- Opening Delimiter -

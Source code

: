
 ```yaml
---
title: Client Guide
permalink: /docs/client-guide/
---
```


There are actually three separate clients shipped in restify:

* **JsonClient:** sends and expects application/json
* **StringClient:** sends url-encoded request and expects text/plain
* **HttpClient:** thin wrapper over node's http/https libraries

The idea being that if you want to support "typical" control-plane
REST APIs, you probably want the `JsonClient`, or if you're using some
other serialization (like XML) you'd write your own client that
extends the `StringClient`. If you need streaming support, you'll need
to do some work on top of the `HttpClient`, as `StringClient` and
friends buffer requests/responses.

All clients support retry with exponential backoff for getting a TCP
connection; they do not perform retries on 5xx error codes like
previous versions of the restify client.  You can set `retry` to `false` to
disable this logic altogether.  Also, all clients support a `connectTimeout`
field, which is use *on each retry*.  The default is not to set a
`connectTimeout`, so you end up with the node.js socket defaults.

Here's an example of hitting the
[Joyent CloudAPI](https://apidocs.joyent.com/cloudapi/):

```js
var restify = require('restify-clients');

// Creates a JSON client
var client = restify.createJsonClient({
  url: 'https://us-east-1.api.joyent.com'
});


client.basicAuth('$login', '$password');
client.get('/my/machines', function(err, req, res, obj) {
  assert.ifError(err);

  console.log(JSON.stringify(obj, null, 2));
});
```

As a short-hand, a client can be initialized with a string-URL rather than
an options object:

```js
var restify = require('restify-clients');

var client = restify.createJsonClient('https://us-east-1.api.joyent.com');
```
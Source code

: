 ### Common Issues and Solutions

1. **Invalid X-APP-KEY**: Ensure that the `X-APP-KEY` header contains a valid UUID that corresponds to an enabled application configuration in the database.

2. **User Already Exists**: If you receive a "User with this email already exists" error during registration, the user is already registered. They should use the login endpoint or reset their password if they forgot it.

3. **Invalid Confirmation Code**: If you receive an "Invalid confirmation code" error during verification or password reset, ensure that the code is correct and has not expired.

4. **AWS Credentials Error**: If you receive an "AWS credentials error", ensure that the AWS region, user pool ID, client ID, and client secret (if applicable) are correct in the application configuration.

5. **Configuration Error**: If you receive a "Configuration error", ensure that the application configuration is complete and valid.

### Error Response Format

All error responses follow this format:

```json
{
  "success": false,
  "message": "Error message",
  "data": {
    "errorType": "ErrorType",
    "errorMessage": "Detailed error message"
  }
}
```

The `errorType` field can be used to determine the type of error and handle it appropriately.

- Closing Delimiter -

= PROMPT =
Whenever a line in the entries holds the word "support", copy that line.

= OUTPUT FOR THIS TASK =
The idea being that if you want to support "typical" control-plane
extends the `StringClient`. If you need streaming support, you'll need
All clients support retry with exponential backoff for getting a TCP
disable this logic altogether.  Also, all clients support a `connectTimeout`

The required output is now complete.